An exact transcription of the entries is required, with no images included.

Stored data entries
* * * *
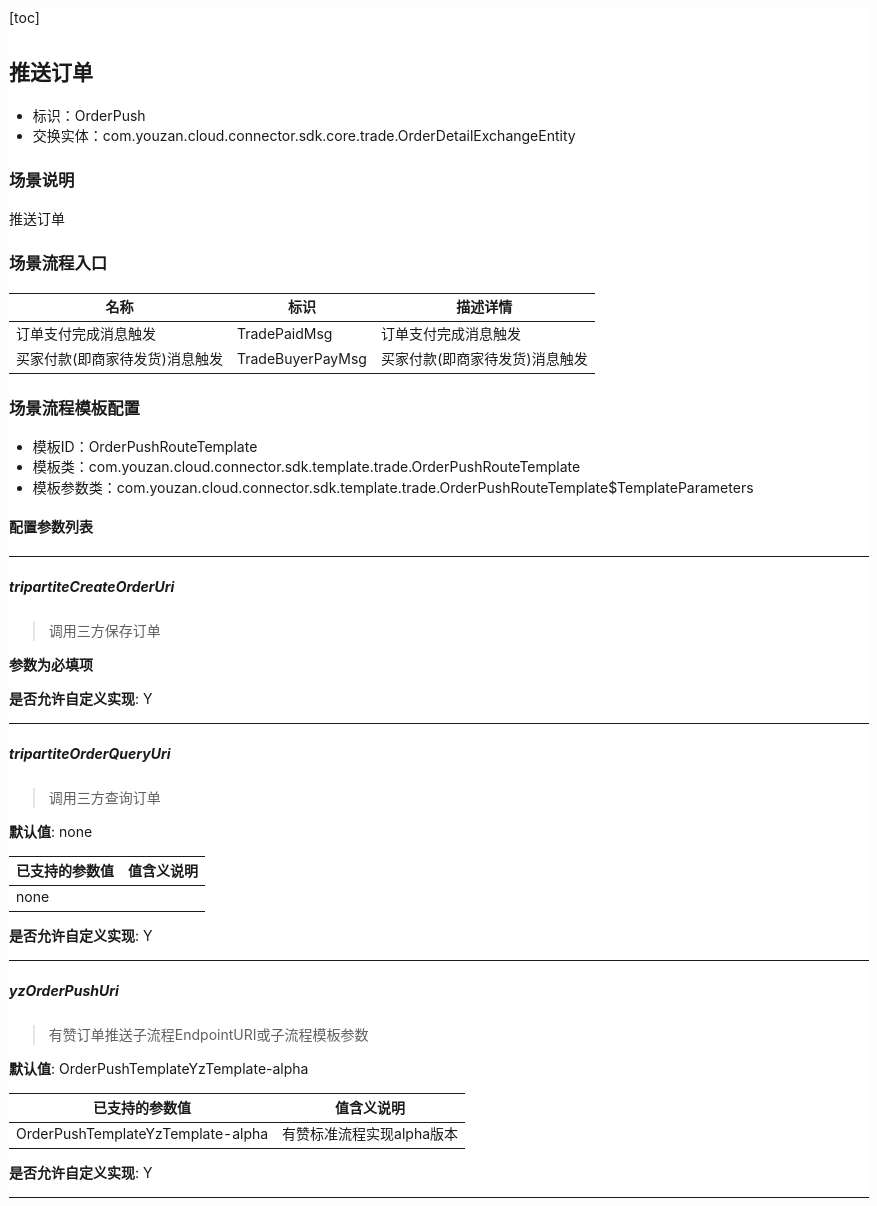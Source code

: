 [toc]

## 推送订单
- 标识：OrderPush
- 交换实体：com.youzan.cloud.connector.sdk.core.trade.OrderDetailExchangeEntity
### 场景说明
推送订单
### 场景流程入口

名称 | 标识 | 描述详情
---|---|---
订单支付完成消息触发 | TradePaidMsg | 订单支付完成消息触发
买家付款(即商家待发货)消息触发 | TradeBuyerPayMsg | 买家付款(即商家待发货)消息触发

### 场景流程模板配置
- 模板ID：OrderPushRouteTemplate
- 模板类：com.youzan.cloud.connector.sdk.template.trade.OrderPushRouteTemplate
- 模板参数类：com.youzan.cloud.connector.sdk.template.trade.OrderPushRouteTemplate$TemplateParameters

#### 配置参数列表

---
##### tripartiteCreateOrderUri
> 调用三方保存订单

**参数为必填项**


**是否允许自定义实现**: Y

---
##### tripartiteOrderQueryUri
>  调用三方查询订单

**默认值**: none

已支持的参数值 | 值含义说明
---|---
none | 

**是否允许自定义实现**: Y

---
##### yzOrderPushUri
> 有赞订单推送子流程EndpointURI或子流程模板参数

**默认值**: OrderPushTemplateYzTemplate-alpha

已支持的参数值 | 值含义说明
---|---
OrderPushTemplateYzTemplate-alpha | 有赞标准流程实现alpha版本

**是否允许自定义实现**: Y

---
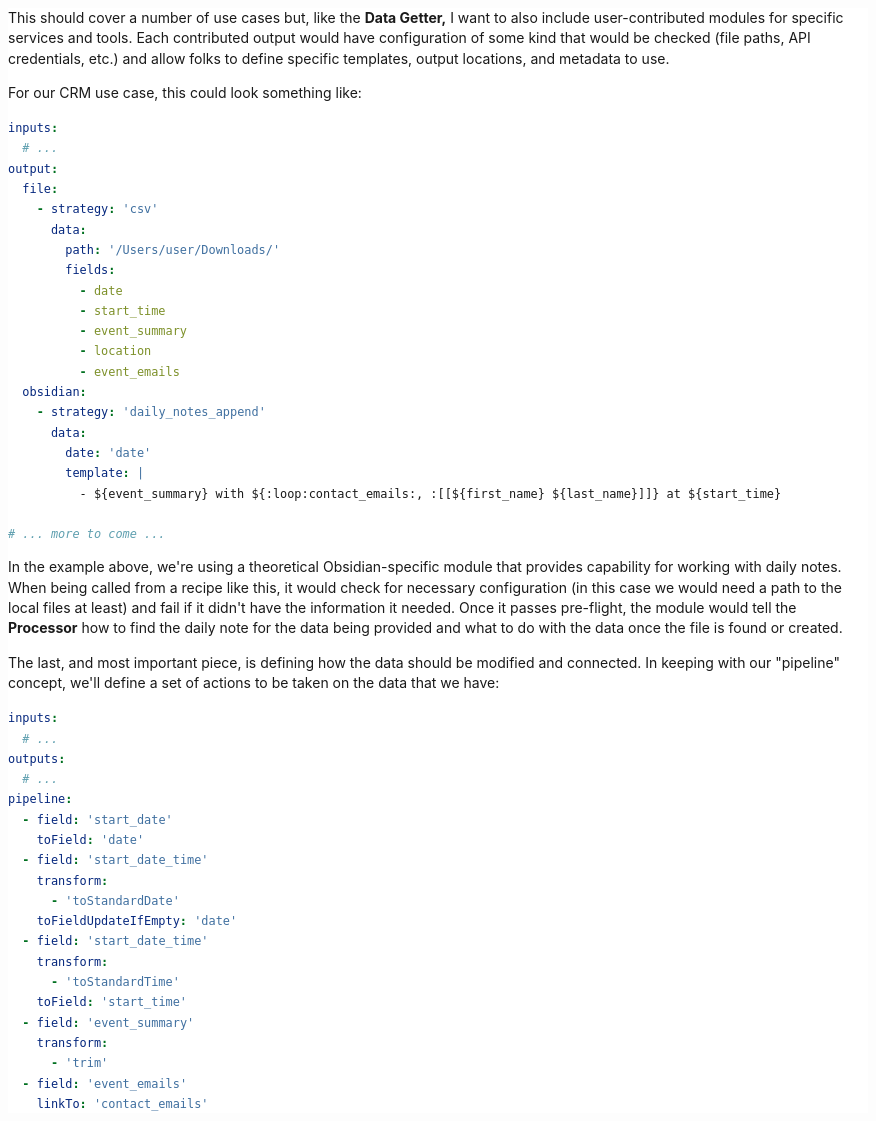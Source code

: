 This should cover a number of use cases but, like the **Data Getter,** I want to also include user-contributed modules for specific services and tools. Each contributed output would have configuration of some kind that would be checked (file paths, API credentials, etc.) and allow folks to define specific templates, output locations, and metadata to use. 

For our CRM use case, this could look something like:

```yaml
inputs:
  # ...
output:
  file:
    - strategy: 'csv'
      data:
        path: '/Users/user/Downloads/'
        fields:
          - date
          - start_time
          - event_summary
          - location
          - event_emails
  obsidian:
    - strategy: 'daily_notes_append'
      data:
        date: 'date'
        template: |
          - ${event_summary} with ${:loop:contact_emails:, :[[${first_name} ${last_name}]]} at ${start_time}  

# ... more to come ...
```

In the example above, we're using a theoretical Obsidian-specific module that provides capability for working with daily notes. When being called from a recipe like this, it would check for necessary configuration (in this case we would need a path to the local files at least) and fail if it didn't have the information it needed. Once it passes pre-flight, the module would tell the **Processor** how to find the daily note for the data being provided and what to do with the data once the file is found or created.

The last, and most important piece, is defining how the data should be modified and connected. In keeping with our "pipeline" concept, we'll define a set of actions to be taken on the data that we have:

```yaml
inputs:
  # ...
outputs:
  # ...
pipeline:
  - field: 'start_date'
    toField: 'date'
  - field: 'start_date_time'
    transform:
      - 'toStandardDate'
    toFieldUpdateIfEmpty: 'date'
  - field: 'start_date_time'
    transform:
      - 'toStandardTime'
    toField: 'start_time'
  - field: 'event_summary'
    transform:
      - 'trim'
  - field: 'event_emails'
    linkTo: 'contact_emails'
```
* * * *
#### [SOLUTION]
Source code

: [toc]

## 推送订单
- 标识：OrderPush
- 交换实体：com.youzan.cloud.connector.sdk.core.trade.OrderDetailExchangeEntity
### 场景说明
推送订单
### 场景流程入口

名称 | 标识 | 描述详情
---|---|---
订单支付完成消息触发 | TradePaidMsg | 订单支付完成消息触发
买家付款(即商家待发货)消息触发 | TradeBuyerPayMsg | 买家付款(即商家待发货)消息触发

### 场景流程模板配置
- 模板ID：OrderPushRouteTemplate
- 模板类：com.youzan.cloud.connector.sdk.template.trade.OrderPushRouteTemplate
- 模板参数类：com.youzan.cloud.connector.sdk.template.trade.OrderPushRouteTemplate$TemplateParameters

#### 配置参数列表

---
##### tripartiteCreateOrderUri
> 调用三方保存订单

**参数为必填项**


**是否允许自定义实现**: Y

---
##### tripartiteOrderQueryUri
>  调用三方查询订单

**默认值**: none

已支持的参数值 | 值含义说明
---|---
none | 

**是否允许自定义实现**: Y

---
##### yzOrderPushUri
> 有赞订单推送子流程EndpointURI或子流程模板参数

**默认值**: OrderPushTemplateYzTemplate-alpha

已支持的参数值 | 值含义说明
---|---
OrderPushTemplateYzTemplate-alpha | 有赞标准流程实现alpha版本

**是否允许自定义实现**: Y

---
Source code

: This should cover a number of use cases but, like the **Data Getter,** I want to also include user-contributed modules for specific services and tools. Each contributed output would have configuration of some kind that would be checked (file paths, API credentials, etc.) and allow folks to define specific templates, output locations, and metadata to use. 

For our CRM use case, this could look something like:

```yaml
inputs:
  # ...
output:
  file:
    - strategy: 'csv'
      data:
        path: '/Users/user/Downloads/'
        fields:
          - date
          - start_time
          - event_summary
          - location
          - event_emails
  obsidian:
    - strategy: 'daily_notes_append'
      data:
        date: 'date'
        template: |
          - ${event_summary} with ${:loop:contact_emails:, :[[${first_name} ${last_name}]]} at ${start_time}  

# ... more to come ...
```

In the example above, we're using a theoretical Obsidian-specific module that provides capability for working with daily notes. When being called from a recipe like this, it would check for necessary configuration (in this case we would need a path to the local files at least) and fail if it didn't have the information it needed. Once it passes pre-flight, the module would tell the **Processor** how to find the daily note for the data being provided and what to do with the data once the file is found or created.

The last, and most important piece, is defining how the data should be modified and connected. In keeping with our "pipeline" concept, we'll define a set of actions to be taken on the data that we have:

```yaml
inputs:
  # ...
outputs:
  # ...
pipeline:
  - field: 'start_date'
    toField: 'date'
  - field: 'start_date_time'
    transform:
      - 'toStandardDate'
    toFieldUpdateIfEmpty: 'date'
  - field: 'start_date_time'
    transform:
      - 'toStandardTime'
    toField: 'start_time'
  - field: 'event_summary'
    transform:
      - 'trim'
  - field: 'event_emails'
    linkTo: 'contact_emails'
```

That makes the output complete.